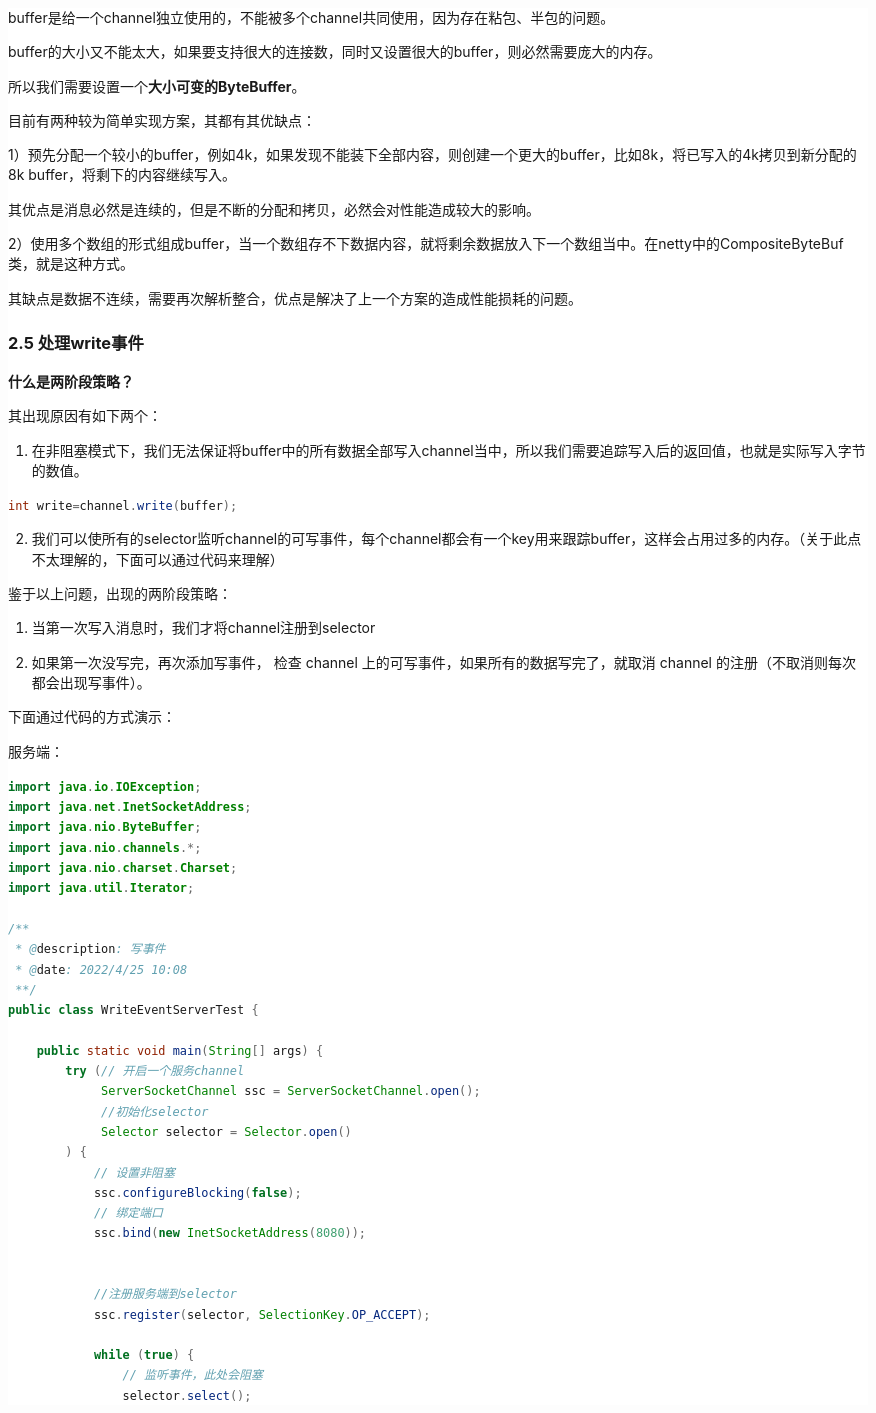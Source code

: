 buffer是给一个channel独立使用的，不能被多个channel共同使用，因为存在粘包、半包的问题。

buffer的大小又不能太大，如果要支持很大的连接数，同时又设置很大的buffer，则必然需要庞大的内存。

所以我们需要设置一个**大小可变的ByteBuffer**。

目前有两种较为简单实现方案，其都有其优缺点：

1）预先分配一个较小的buffer，例如4k，如果发现不能装下全部内容，则创建一个更大的buffer，比如8k，将已写入的4k拷贝到新分配的8k buffer，将剩下的内容继续写入。

其优点是消息必然是连续的，但是不断的分配和拷贝，必然会对性能造成较大的影响。

2）使用多个数组的形式组成buffer，当一个数组存不下数据内容，就将剩余数据放入下一个数组当中。在netty中的CompositeByteBuf类，就是这种方式。

其缺点是数据不连续，需要再次解析整合，优点是解决了上一个方案的造成性能损耗的问题。

### 2.5 处理write事件

**什么是两阶段策略？**

其出现原因有如下两个：

1. 在非阻塞模式下，我们无法保证将buffer中的所有数据全部写入channel当中，所以我们需要追踪写入后的返回值，也就是实际写入字节的数值。

```java
int write=channel.write(buffer);
```

2. 我们可以使所有的selector监听channel的可写事件，每个channel都会有一个key用来跟踪buffer，这样会占用过多的内存。（关于此点不太理解的，下面可以通过代码来理解）

鉴于以上问题，出现的两阶段策略：

1. 当第一次写入消息时，我们才将channel注册到selector

2. 如果第一次没写完，再次添加写事件， 检查 channel 上的可写事件，如果所有的数据写完了，就取消 channel 的注册（不取消则每次都会出现写事件）。

下面通过代码的方式演示：

服务端：

```java
import java.io.IOException;
import java.net.InetSocketAddress;
import java.nio.ByteBuffer;
import java.nio.channels.*;
import java.nio.charset.Charset;
import java.util.Iterator;

/**
 * @description: 写事件
 * @date: 2022/4/25 10:08
 **/
public class WriteEventServerTest {

    public static void main(String[] args) {
        try (// 开启一个服务channel
             ServerSocketChannel ssc = ServerSocketChannel.open();
             //初始化selector
             Selector selector = Selector.open()
        ) {
            // 设置非阻塞
            ssc.configureBlocking(false);
            // 绑定端口
            ssc.bind(new InetSocketAddress(8080));


            //注册服务端到selector
            ssc.register(selector, SelectionKey.OP_ACCEPT);

            while (true) {
                // 监听事件，此处会阻塞
                selector.select();
```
* * * * *
All of the data above should be quoted exactly, except for the pictures.

**REPLY TO THE TASK**
Source code

: buffer是给一个channel独立使用的，不能被多个channel共同使用，因为存在粘包、半包的问题。

buffer的大小又不能太大，如果要支持很大的连接数，同时又设置很大的buffer，则必然需要庞大的内存。

所以我们需要设置一个**大小可变的ByteBuffer**。

目前有两种较为简单实现方案，其都有其优缺点：

1）预先分配一个较小的buffer，例如4k，如果发现不能装下全部内容，则创建一个更大的buffer，比如8k，将已写入的4k拷贝到新分配的8k buffer，将剩下的内容继续写入。

其优点是消息必然是连续的，但是不断的分配和拷贝，必然会对性能造成较大的影响。

2）使用多个数组的形式组成buffer，当一个数组存不下数据内容，就将剩余数据放入下一个数组当中。在netty中的CompositeByteBuf类，就是这种方式。

其缺点是数据不连续，需要再次解析整合，优点是解决了上一个方案的造成性能损耗的问题。

### 2.5 处理write事件

**什么是两阶段策略？**

其出现原因有如下两个：

1. 在非阻塞模式下，我们无法保证将buffer中的所有数据全部写入channel当中，所以我们需要追踪写入后的返回值，也就是实际写入字节的数值。

```java
int write=channel.write(buffer);
```

2. 我们可以使所有的selector监听channel的可写事件，每个channel都会有一个key用来跟踪buffer，这样会占用过多的内存。（关于此点不太理解的，下面可以通过代码来理解）

鉴于以上问题，出现的两阶段策略：

1. 当第一次写入消息时，我们才将channel注册到selector

2. 如果第一次没写完，再次添加写事件， 检查 channel 上的可写事件，如果所有的数据写完了，就取消 channel 的注册（不取消则每次都会出现写事件）。

下面通过代码的方式演示：

服务端：

```java
import java.io.IOException;
import java.net.InetSocketAddress;
import java.nio.ByteBuffer;
import java.nio.channels.*;
import java.nio.charset.Charset;
import java.util.Iterator;

/**
 * @description: 写事件
 * @date: 2022/4/25 10:08
 **/
public class WriteEventServerTest {

    public static void main(String[] args) {
        try (// 开启一个服务channel
             ServerSocketChannel ssc = ServerSocketChannel.open();
             //初始化selector
             Selector selector = Selector.open()
        ) {
            // 设置非阻塞
            ssc.configureBlocking(false);
            // 绑定端口
            ssc.bind(new InetSocketAddress(8080));


            //注册服务端到selector
            ssc.register(selector, SelectionKey.OP_ACCEPT);

            while (true) {
                // 监听事件，此处会阻塞
                selector.select();
```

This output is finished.